What to work on — Nothing but the lines below between the line holding "- 📊 Análise" and the line holding "com os clientes.", inclusive, should appear in the answer, each set down exactly.

Given entries —

● ● ● ● ● ● ●

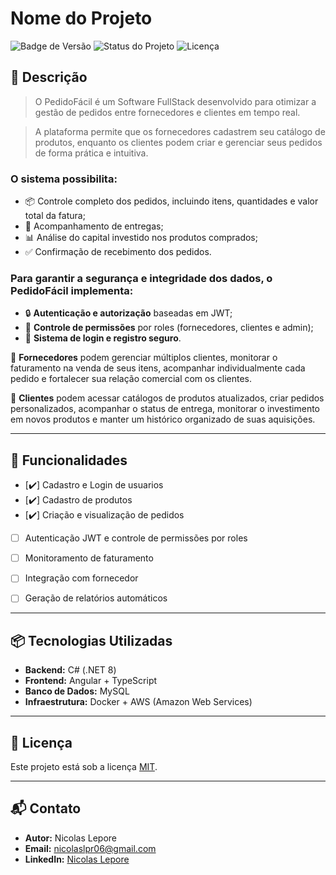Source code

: # Nome do Projeto

![Badge de Versão](https://img.shields.io/badge/version-1.0-blue.svg)
![Status do Projeto](https://img.shields.io/badge/status-em%20desenvolvimento-yellow)
![Licença](https://img.shields.io/badge/licença-MIT-green)

## 📖 Descrição
> O PedidoFácil é um Software FullStack desenvolvido para otimizar a gestão de pedidos entre fornecedores e clientes em tempo real.

> A plataforma permite que os fornecedores cadastrem seu catálogo de produtos, enquanto os clientes podem criar e gerenciar seus pedidos de forma prática e intuitiva.

### O sistema possibilita:

 - 📦 Controle completo dos pedidos, incluindo itens, quantidades e valor total da fatura; 
 - 🚚 Acompanhamento de entregas;
 - 📊 Análise do capital investido nos produtos comprados;
 - ✅ Confirmação de recebimento dos pedidos.

### Para garantir a segurança e integridade dos dados, o **PedidoFácil** implementa:

  - 🔒 **Autenticação e autorização** baseadas em JWT;  
  - 🛂 **Controle de permissões** por roles (fornecedores, clientes e admin);  
  - 🔑 **Sistema de login e registro seguro**. 

👥 **Fornecedores** podem gerenciar múltiplos clientes, monitorar o faturamento na venda de seus itens, acompanhar individualmente cada pedido e fortalecer sua relação comercial com os clientes.

🛒 **Clientes** podem acessar catálogos de produtos atualizados, criar pedidos personalizados, acompanhar o status de entrega, monitorar o investimento em novos produtos e manter um histórico organizado de suas aquisições.

---

## 🚀 Funcionalidades
- [✔️] Cadastro e Login de usuarios  
- [✔️] Cadastro de produtos  
- [✔️] Criação e visualização de pedidos
- [ ] Autenticação JWT e controle de permissões por roles   
- [ ] Monitoramento de faturamento
- [ ] Integração com fornecedor  
- [ ] Geração de relatórios automáticos  


---

## 📦 Tecnologias Utilizadas
- **Backend:** C# (.NET 8)  
- **Frontend:** Angular + TypeScript  
- **Banco de Dados:** MySQL  
- **Infraestrutura:** Docker + AWS (Amazon Web Services)

---

## 📄 Licença
Este projeto está sob a licença [MIT](LICENSE).

---

## 📬 Contato
- **Autor:** Nicolas Lepore  
- **Email:** nicolaslpr06@gmail.com  
- **LinkedIn:** [Nicolas Lepore](www.linkedin.com/in/nicolas-lepore)
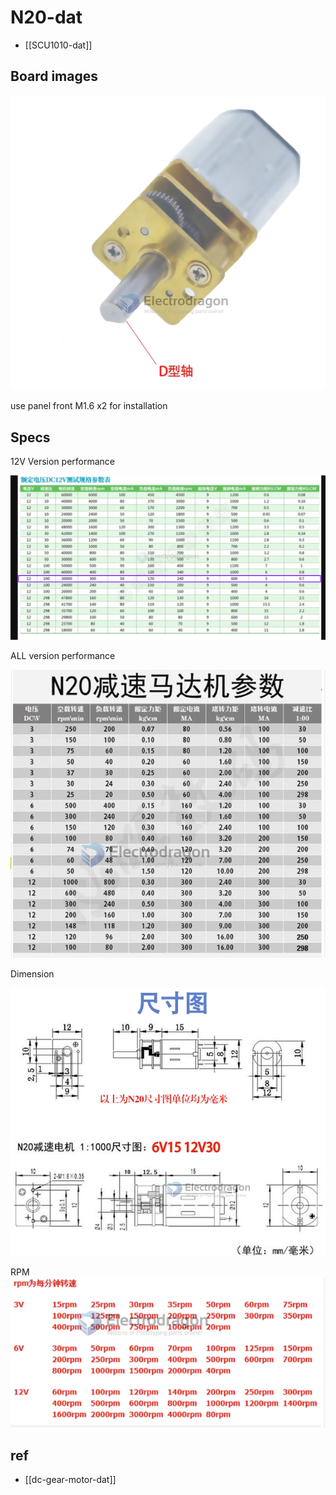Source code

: 
# N20-dat

- [[SCU1010-dat]]



## Board images 

![](2023-12-04-18-33-47.png)

use panel front M1.6 x2 for installation 



## Specs 

12V Version performance 

![](2025-03-28-15-37-41.png)

ALL version performance 

![](2023-12-04-18-30-44.png)


Dimension 

![](2023-12-04-18-31-17.png)

RPM 
![](2023-12-04-18-30-29.png)


## ref 

- [[dc-gear-motor-dat]]
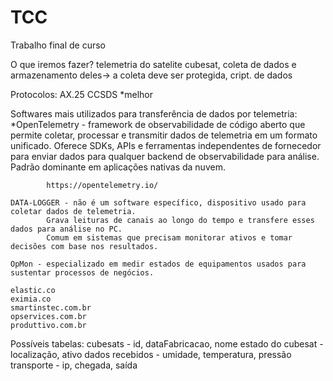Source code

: # TCC
Trabalho final de curso 

O que iremos fazer?
	telemetria do satelite cubesat, coleta de dados e armazenamento deles-> a coleta deve ser protegida, cript. de dados
	
Protocolos:
	AX.25
	CCSDS *melhor

Softwares mais utilizados para transferência de dados por telemetria:
	*OpenTelemetry - framework de observabilidade de código aberto que permite coletar, processar e transmitir 
			dados de telemetria em um formato unificado.
			Oferece SDKs, APIs e ferramentas independentes de fornecedor para enviar dados para qualquer 
			backend de observabilidade para análise.
			Padrão dominante em aplicações nativas da nuvem.

			https://opentelemetry.io/

	DATA-LOGGER - não é um software específico, dispositivo usado para coletar dados de telemetria.
			Grava leituras de canais ao longo do tempo e transfere esses dados para análise no PC.
			Comum em sistemas que precisam monitorar ativos e tomar decisões com base nos resultados.

	OpMon - especializado em medir estados de equipamentos usados para sustentar processos de negócios.

	elastic.co
	eximia.co
	smartinstec.com.br
	opservices.com.br
	produttivo.com.br

Possíveis tabelas:
	cubesats - id, dataFabricacao, nome
	estado do cubesat - localização, ativo
	dados recebidos - umidade, temperatura, pressão
	transporte - ip, chegada, saída
	
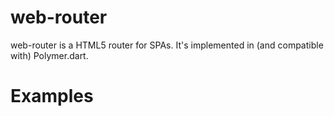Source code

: web-router
==========

web-router is a HTML5 router for SPAs. It's implemented in (and compatible with)
Polymer.dart.

# Examples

● ● ● ● ● ● ●

Output of the exercise —
 - 📊 Análise do capital investido nos produtos comprados;
 - ✅ Confirmação de recebimento dos pedidos.

### Para garantir a segurança e integridade dos dados, o **PedidoFácil** implementa:

  - 🔒 **Autenticação e autorização** baseadas em JWT;  
  - 🛂 **Controle de permissões** por roles (fornecedores, clientes e admin);  
  - 🔑 **Sistema de login e registro seguro**. 

👥 **Fornecedores** podem gerenciar múltiplos clientes, monitorar o faturamento na venda de seus itens, acompanhar individualmente cada pedido e fortalecer sua relação comercial com os clientes.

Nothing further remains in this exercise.